Keywords: cerebral blood flow measurement, cerebrospinal fluid, cerebral hemodynamics, MRI, multiple sclerosis
Introduction
Multiple sclerosis (MS) is an inflammatory demyelinating disorder affecting the central nervous system, presumed to have an autoimmune pathogenesis. Although the triggering factors remain partially unknown, it is now widely admitted that they mainly involve genetic and environmental factors.
Recently, a new concept was brought in by Zamboni et al.1, 2 suggesting that MS is provoked by venous dysfunction, at both intracranial and extracranial levels. Congenital venous stenoses, at different cervical and/or thoracolumbar levels, are presumed to induce abnormal, insufficient, or even reversed venous drainage, resulting in decreased shear stress and promoting a proinflammatory environment. Subsequently, venous wall infiltration and venule inflammation are thought to promote lymphocyte and erythrocyte migration across the blood–brain barrier.
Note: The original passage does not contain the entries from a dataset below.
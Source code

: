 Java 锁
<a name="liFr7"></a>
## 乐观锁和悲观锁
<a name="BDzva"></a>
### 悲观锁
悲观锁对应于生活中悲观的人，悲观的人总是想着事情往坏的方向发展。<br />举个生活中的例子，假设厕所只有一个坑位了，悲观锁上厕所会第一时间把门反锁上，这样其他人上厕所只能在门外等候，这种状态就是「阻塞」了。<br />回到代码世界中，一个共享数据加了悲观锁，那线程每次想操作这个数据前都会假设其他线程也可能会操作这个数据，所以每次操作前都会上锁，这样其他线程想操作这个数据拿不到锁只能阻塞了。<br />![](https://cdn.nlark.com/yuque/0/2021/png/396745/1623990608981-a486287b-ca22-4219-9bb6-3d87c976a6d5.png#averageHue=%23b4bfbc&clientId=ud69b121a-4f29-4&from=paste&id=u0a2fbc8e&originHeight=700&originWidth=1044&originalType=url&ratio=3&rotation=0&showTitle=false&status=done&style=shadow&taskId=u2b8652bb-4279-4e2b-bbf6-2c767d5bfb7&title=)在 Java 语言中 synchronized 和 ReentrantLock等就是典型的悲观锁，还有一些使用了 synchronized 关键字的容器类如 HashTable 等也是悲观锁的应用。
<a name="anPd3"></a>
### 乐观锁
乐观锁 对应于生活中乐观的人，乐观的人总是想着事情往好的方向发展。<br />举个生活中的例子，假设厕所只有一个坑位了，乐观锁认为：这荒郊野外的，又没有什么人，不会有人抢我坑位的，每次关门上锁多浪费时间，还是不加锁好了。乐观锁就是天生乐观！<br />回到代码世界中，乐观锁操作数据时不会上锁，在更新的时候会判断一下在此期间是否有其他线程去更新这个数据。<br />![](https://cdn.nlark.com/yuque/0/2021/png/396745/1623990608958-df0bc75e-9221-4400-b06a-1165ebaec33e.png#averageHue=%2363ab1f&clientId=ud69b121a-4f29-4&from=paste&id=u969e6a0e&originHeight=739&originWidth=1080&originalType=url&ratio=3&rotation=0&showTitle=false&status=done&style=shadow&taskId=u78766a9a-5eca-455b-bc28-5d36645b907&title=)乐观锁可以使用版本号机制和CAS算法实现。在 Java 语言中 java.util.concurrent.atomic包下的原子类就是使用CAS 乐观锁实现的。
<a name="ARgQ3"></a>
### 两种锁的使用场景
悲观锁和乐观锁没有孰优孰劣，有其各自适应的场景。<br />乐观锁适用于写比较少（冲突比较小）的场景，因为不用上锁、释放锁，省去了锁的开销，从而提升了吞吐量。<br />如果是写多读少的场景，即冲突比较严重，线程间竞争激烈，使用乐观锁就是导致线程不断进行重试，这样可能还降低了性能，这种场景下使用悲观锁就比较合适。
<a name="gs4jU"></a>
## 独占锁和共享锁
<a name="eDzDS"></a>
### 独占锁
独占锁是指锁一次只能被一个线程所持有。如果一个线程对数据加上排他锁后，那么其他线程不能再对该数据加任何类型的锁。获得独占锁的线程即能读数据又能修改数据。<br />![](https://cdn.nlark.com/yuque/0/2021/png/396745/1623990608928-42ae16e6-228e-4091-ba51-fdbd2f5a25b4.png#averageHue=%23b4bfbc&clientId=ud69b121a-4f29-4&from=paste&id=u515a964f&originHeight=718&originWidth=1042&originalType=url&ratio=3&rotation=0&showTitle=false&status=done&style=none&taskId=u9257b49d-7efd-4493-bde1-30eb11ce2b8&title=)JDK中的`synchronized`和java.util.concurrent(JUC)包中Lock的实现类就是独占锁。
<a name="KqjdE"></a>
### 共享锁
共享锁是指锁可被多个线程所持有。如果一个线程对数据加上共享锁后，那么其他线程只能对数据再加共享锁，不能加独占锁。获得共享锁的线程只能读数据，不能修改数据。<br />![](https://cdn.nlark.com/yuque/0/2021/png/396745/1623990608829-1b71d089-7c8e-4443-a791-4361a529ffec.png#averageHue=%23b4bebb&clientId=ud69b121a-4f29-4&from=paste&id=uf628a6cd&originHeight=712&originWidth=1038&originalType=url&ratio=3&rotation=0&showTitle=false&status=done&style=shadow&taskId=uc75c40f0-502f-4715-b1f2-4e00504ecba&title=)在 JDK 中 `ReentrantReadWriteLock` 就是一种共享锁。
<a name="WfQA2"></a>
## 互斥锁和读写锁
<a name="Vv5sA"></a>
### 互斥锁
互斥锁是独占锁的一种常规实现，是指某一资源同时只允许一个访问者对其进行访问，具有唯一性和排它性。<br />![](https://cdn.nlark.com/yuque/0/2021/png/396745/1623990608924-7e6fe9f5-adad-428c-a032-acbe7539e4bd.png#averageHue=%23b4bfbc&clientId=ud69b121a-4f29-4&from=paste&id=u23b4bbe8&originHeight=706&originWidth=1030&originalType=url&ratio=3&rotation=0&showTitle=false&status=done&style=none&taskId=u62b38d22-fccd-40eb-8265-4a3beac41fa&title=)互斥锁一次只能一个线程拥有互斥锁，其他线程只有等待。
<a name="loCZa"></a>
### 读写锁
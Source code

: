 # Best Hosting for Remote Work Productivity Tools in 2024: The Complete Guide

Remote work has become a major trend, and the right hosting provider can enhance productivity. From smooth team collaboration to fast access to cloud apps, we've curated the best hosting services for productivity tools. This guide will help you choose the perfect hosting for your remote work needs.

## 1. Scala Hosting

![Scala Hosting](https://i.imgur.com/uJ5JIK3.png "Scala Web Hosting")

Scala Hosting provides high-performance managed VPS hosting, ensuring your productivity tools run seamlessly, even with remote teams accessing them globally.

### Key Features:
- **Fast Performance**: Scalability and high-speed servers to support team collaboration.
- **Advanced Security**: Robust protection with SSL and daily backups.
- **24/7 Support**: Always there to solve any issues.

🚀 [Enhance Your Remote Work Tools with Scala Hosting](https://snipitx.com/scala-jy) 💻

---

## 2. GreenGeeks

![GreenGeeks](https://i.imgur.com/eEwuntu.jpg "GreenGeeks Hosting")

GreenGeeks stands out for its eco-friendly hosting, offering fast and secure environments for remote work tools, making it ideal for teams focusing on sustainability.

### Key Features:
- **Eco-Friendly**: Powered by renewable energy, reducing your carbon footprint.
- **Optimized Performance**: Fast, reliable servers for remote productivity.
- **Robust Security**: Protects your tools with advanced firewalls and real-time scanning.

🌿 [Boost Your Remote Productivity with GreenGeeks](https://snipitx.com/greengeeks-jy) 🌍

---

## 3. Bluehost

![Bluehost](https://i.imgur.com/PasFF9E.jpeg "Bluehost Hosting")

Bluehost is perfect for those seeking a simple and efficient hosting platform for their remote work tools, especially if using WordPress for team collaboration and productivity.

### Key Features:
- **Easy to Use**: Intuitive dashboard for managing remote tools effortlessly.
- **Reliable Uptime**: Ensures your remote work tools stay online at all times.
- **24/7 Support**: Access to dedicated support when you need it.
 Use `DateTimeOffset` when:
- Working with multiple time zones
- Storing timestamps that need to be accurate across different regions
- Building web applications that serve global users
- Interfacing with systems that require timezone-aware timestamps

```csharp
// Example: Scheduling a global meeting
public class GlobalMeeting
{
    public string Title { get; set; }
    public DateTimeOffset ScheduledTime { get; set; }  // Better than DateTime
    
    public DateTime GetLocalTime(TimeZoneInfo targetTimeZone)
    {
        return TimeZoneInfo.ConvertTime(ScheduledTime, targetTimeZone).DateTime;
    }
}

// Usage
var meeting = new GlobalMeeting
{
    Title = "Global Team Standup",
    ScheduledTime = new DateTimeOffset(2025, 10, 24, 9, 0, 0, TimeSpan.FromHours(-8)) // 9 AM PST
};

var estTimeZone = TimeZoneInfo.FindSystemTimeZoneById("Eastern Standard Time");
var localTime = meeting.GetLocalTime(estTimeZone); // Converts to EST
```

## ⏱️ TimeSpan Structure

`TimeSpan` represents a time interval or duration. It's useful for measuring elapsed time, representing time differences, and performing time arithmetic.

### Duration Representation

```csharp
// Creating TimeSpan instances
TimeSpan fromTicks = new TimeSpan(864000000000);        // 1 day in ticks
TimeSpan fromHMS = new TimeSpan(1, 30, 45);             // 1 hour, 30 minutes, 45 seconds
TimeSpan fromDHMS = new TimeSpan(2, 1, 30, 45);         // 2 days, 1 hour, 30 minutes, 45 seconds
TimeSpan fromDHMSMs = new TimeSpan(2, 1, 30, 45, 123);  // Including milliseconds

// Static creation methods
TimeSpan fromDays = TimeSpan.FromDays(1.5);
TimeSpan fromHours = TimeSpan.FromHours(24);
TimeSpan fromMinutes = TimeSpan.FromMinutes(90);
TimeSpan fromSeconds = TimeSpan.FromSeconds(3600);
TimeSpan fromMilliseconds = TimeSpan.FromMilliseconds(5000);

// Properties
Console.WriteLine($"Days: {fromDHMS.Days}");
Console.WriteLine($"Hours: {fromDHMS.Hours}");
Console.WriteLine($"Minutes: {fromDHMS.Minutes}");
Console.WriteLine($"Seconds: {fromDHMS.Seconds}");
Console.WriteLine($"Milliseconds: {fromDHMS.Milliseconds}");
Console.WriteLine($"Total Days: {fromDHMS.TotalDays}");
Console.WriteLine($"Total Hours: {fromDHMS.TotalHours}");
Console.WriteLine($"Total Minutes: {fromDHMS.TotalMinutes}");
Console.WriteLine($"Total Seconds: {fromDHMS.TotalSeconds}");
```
The resulting inflammation and iron deposition may be responsible for the inflammatory and degenerative lesions characteristic of MS.3 This theory gave rise to the so-called chronic cerebrospinal venous insufficiency (CCSVI) syndrome, of which Doppler ultrasound-based criteria were defined by the authors.2 While Zamboni et al.4 reported on a perfect diagnosis accuracy of these criteria (classifying MS patients with a 100% sensitivity and specificity), further studies, using the same criteria, found partial, doubtful, or even no association between MS and venous drainage abnormalities.5, 6, 7
Phase-contrast MRI (PC-MRI) provides a rapid, non-invasive, and operator-independent assessment of venous drainage pathways, at both intracranial and cervical levels. The technique has previously enabled a quantitative characterization of venous flows in healthy young adults.8
In addition, comprehensive complementary study of dynamic interactions between the intracranial compartments is allowed. According to the Monro–Kellie doctrine, intracranial pressure homeostasis within the unexpandable cranial box is determined by the continuous adaptative volume variations in the three fluid-containing sectors: arterial, venous, and cerebrospinal fluid (CSF). At the beginning of each systole, instantaneous increase of the arterial total inflow should be rapidly compensated by sequential outflows of subarachnoid CSF, venous blood, and ventricular CSF. During the diastole, the same serial events are reversed. The sequence of these events has been previously described.9
The purpose of this study was to simultaneously quantify the venous, arterial, and CSF flows in MS patients, in comparison to age and gender-matched healthy adults. Our working hypothesis was that if MS was related to any venous flow modification, this dysfunction should be measurable by PC-MRI, and it should result in a modification of intracranial flows, particularly CSF.
Materials and Methods
Participants
Nineteen patients with MS were included. Age ranged from 21 to 52 years (median: 33 years; standard deviation (s.d.): 9). Eleven out of the 19 (58%) patients were female. Mean disease duration from clinical onset was 53 months (range: 1 to 165). Two sub-groups of patients were considered. The first sub-group consisted of seven patients (median age=28 years, s.d.: 11, female ratio: 71%) presenting within less than 4 months after the first clinical event suggestive of MS (clinically isolated syndrome or CIS), according to initial MRI features, presence of oligoclonal bands in CSF, and/or evoked potential abnormalities. The second sub-group included 12 patients (median age=31 years, s.d.: 7, female ratio: 50%) with a diagnosis of MS according to the revised McDonald criteria, presenting with a relapsing remitting (RR) course. The mean disease duration since clinical diagnosis was 85 months (range: 17 to 165). Exclusion criteria were: (i) clinical relapse or use of corticosteroids within the last 30 days; (ii) presence of any associated non-MS neurologic disorder; and (iii) contraindication to MR examination. MS patients were issued from a more comprehensive clinical study encompassing morphologic and volumetric acquisitions. The control group consisted of 21 age and gender-matched healthy controls (HC) without relevant medical history, recruited between good-willing hospital employees and spouses. Median age was 33 years (s.d.: 4), and 10 (48%) were female. The study was approved by the local Ethics Committee (Commission d'Ethique Biomédicale Hospitalo-Facultaire de l′UCL), and written informed consent was obtained from all participants.
Data Acquisition
All MRI examinations were performed on the same 3T system (Achieva 3T, Philips Healthcare, Best, The Netherlands), using a 32-channel head coil. Subjects were supine.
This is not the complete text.